That’s all I’ve got right now is ugh.
I had somewhat high hopes for this summer, but yet realistic ones. I have one daughter who wants to work all the hours humanly possible to buy a *insert some kind of teenage crap thing here*, another daughter who has graduated and is ready to move on, and a wife who’s working full time with a 60 mile round trip drive daily. I get that there were going to be challenges.
I didn’t plan on the curve ball (pun intended) that was thrown at me in late May, which kind of screwed us out of much of June.
But I just cannot find a groove to save my soul right now, and it’s frustrating. I need to start exercising, but find myself just kind of blah about it. I know this is the time that my grandfather started having heart issues, and that my own father went on blood pressure medications. There are plans to be made for school, but I’m in the same mind set of blah about that too. Just teaching 8th grade, I want to make sure that my plan is more set up, a more detailed, and that I’ve got more pre-planning into what I want done.

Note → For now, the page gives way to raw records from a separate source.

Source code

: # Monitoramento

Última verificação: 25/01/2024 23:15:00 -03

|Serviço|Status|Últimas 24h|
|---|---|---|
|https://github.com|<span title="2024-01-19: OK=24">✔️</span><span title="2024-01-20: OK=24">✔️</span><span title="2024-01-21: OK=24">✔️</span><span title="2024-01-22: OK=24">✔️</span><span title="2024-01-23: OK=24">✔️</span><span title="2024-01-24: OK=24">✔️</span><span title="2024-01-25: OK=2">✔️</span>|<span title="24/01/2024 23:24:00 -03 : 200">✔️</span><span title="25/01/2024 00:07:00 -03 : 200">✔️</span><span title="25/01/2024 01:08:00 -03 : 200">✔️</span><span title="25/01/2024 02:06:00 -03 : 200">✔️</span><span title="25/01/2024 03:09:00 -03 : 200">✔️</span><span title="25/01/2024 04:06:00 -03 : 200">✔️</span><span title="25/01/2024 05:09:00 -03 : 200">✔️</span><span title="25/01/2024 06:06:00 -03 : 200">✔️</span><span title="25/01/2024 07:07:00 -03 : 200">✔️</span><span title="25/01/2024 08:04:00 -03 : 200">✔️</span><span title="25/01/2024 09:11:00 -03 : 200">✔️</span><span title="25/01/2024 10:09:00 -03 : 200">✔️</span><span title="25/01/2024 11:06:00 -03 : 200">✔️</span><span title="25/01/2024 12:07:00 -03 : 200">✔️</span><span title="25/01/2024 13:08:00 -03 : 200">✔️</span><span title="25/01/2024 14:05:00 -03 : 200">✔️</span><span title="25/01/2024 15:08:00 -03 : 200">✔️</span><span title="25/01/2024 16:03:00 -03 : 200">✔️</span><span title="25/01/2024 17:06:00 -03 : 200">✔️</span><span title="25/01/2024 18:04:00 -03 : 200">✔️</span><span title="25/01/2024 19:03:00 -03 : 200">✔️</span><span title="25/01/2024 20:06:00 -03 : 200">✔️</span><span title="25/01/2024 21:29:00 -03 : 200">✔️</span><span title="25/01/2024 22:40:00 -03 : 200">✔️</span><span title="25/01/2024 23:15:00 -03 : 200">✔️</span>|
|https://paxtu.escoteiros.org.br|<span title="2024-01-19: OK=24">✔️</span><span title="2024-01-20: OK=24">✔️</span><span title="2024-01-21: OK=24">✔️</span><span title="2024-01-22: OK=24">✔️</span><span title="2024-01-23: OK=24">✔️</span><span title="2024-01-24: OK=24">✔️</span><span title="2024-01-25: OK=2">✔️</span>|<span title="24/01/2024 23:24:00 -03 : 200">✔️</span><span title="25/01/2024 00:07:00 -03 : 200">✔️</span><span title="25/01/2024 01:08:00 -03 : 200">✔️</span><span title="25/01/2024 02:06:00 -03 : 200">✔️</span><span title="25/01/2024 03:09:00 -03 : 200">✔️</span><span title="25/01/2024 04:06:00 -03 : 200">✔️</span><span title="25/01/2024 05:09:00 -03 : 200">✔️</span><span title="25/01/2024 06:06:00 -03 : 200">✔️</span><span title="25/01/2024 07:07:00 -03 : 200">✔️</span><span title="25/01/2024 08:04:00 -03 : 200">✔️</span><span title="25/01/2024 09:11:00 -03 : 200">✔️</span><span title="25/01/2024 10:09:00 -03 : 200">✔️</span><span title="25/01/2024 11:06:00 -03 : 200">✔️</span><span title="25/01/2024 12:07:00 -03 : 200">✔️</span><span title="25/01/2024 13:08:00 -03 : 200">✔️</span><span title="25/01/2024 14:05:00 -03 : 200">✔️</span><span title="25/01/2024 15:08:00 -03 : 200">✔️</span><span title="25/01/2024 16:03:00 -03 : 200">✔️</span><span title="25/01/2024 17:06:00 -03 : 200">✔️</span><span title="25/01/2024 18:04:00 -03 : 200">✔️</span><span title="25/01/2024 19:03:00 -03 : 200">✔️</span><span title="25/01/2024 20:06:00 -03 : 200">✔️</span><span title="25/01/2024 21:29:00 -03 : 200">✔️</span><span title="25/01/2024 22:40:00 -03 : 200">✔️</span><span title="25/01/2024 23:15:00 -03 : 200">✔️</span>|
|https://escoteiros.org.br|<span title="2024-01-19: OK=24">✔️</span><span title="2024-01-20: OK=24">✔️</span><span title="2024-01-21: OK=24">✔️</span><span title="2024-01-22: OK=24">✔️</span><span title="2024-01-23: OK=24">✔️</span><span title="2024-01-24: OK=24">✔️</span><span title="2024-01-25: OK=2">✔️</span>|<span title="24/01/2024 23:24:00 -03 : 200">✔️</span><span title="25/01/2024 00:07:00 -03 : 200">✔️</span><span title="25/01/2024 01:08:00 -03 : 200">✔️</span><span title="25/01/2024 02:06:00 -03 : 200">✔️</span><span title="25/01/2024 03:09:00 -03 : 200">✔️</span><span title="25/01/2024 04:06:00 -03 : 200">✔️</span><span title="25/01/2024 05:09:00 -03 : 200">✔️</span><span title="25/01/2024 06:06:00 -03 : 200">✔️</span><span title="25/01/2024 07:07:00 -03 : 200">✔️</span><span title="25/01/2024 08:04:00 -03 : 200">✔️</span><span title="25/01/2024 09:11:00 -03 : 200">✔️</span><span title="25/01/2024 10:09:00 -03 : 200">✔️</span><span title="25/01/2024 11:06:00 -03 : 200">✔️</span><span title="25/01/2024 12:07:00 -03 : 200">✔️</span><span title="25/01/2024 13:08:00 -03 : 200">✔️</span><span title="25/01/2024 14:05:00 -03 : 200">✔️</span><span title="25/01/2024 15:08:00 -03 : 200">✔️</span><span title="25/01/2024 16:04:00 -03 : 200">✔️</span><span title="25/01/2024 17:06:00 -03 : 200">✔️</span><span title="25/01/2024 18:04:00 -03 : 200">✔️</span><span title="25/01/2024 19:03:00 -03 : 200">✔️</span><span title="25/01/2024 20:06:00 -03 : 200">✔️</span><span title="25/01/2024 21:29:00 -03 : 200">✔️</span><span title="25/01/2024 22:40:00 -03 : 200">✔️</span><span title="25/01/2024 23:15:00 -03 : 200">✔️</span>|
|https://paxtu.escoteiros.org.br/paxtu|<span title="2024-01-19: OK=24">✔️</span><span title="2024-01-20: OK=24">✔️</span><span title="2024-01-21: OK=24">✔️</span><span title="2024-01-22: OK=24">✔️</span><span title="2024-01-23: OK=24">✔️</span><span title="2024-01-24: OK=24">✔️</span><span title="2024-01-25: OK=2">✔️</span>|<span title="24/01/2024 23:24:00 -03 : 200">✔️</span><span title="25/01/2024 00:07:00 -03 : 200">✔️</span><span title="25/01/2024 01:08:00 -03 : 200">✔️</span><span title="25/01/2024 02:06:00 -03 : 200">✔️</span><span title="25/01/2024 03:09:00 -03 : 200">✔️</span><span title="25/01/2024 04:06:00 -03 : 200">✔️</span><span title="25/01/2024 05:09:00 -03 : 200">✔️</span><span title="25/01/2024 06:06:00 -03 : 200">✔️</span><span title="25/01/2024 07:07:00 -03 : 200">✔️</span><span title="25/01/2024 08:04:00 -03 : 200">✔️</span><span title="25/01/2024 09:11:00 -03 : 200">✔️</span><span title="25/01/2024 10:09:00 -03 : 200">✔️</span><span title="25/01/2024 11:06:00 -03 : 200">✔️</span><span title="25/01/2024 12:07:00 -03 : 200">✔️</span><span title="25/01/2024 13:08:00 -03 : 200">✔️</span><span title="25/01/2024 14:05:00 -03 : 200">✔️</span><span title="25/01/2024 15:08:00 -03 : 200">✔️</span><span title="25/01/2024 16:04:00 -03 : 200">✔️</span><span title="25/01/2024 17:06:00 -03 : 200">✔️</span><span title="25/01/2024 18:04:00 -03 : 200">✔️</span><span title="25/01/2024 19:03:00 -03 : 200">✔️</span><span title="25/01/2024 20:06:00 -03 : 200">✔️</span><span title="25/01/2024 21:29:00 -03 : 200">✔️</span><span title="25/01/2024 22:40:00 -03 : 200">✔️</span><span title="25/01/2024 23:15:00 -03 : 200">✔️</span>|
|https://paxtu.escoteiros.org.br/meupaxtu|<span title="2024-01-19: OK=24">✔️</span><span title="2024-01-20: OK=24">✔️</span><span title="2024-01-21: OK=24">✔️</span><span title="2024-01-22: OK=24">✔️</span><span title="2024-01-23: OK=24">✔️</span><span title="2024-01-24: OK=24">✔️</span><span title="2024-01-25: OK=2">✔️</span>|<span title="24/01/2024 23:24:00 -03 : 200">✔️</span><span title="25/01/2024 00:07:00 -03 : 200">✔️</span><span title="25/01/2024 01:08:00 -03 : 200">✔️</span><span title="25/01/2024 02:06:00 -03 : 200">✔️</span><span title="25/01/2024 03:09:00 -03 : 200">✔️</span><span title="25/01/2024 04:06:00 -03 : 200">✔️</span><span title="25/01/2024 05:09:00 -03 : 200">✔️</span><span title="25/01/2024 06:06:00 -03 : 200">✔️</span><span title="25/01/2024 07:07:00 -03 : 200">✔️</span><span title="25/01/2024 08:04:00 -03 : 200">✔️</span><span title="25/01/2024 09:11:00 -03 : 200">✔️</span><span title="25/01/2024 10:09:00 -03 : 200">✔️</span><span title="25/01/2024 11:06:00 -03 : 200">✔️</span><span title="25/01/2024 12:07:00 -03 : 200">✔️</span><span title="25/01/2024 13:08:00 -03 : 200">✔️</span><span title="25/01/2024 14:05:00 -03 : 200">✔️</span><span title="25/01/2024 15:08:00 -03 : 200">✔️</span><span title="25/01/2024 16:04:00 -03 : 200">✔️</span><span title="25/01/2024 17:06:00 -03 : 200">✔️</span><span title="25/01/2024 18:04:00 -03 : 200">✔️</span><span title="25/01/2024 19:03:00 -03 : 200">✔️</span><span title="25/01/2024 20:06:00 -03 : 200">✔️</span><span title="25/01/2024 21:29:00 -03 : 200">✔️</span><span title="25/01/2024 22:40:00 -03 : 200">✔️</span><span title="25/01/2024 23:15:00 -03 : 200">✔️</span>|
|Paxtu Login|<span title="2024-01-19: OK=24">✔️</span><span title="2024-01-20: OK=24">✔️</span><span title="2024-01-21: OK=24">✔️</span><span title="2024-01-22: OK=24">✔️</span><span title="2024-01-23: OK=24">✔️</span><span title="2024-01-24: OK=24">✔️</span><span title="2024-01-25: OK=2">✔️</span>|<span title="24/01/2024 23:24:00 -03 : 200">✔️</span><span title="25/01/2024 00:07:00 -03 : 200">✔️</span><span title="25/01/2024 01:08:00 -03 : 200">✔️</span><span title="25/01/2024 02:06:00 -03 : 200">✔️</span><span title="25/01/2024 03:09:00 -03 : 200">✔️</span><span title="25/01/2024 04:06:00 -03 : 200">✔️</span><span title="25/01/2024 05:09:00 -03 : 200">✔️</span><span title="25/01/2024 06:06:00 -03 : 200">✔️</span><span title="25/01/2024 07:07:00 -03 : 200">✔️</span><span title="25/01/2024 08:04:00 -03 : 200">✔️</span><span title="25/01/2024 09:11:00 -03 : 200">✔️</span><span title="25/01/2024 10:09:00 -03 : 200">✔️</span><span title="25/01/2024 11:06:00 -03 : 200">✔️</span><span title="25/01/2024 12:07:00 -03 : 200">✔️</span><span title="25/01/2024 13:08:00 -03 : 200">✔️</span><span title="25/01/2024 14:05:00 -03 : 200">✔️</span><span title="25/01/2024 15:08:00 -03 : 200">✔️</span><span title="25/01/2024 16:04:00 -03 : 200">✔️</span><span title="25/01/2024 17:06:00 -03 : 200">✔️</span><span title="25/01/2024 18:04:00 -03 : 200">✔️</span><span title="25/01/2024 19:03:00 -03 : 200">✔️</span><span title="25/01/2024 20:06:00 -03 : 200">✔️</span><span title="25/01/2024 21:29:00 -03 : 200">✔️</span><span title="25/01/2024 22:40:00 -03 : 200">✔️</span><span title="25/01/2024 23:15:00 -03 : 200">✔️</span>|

But for whatever reason, that drive is just lacking, and I’m not sure where it’s gone. Family issues (lot of changes), school issues (even more changes), money issues (who needs it), it’s all playing a part, I know this for certain, but how to make positive changes, that’s the question I’m lying awake at night thinking about. How could I create a positive outcome? Am I the problem with all this?
And this is posted on Wednesday instead of Tuesday. Just another “nice one, big guy” to add to the list.